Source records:
▼

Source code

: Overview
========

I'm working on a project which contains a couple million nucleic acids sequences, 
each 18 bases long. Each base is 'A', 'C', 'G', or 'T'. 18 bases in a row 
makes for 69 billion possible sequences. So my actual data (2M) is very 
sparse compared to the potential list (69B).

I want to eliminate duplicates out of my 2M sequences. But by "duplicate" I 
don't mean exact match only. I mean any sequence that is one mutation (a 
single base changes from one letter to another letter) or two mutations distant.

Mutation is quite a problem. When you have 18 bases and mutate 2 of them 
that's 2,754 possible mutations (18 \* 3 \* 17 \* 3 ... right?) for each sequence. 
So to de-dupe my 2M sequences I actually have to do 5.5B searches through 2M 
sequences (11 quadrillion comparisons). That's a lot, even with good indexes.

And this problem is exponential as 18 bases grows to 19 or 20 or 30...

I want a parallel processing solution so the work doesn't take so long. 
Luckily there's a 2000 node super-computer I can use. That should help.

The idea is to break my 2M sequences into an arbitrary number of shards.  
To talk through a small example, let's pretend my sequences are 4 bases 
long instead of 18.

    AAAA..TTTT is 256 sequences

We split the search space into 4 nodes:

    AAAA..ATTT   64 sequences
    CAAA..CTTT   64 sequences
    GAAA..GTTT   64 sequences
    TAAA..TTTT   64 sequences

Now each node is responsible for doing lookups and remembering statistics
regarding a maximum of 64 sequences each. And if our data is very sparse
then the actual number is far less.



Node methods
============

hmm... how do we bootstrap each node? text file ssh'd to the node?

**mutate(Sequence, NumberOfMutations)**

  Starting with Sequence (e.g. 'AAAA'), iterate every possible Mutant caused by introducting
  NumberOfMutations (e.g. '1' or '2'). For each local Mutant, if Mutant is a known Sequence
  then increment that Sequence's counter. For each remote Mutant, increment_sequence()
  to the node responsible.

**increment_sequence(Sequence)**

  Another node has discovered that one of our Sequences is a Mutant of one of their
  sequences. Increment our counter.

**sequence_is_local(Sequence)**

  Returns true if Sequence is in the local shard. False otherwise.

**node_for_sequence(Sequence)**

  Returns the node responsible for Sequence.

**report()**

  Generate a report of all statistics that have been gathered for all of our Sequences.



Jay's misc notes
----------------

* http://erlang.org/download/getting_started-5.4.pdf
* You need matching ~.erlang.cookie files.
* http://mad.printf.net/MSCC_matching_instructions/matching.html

▲

- [Instructions for the task]: Search the data for the word "then" and report how many lines include it, with the number alone.

- [Exercise solution]: 2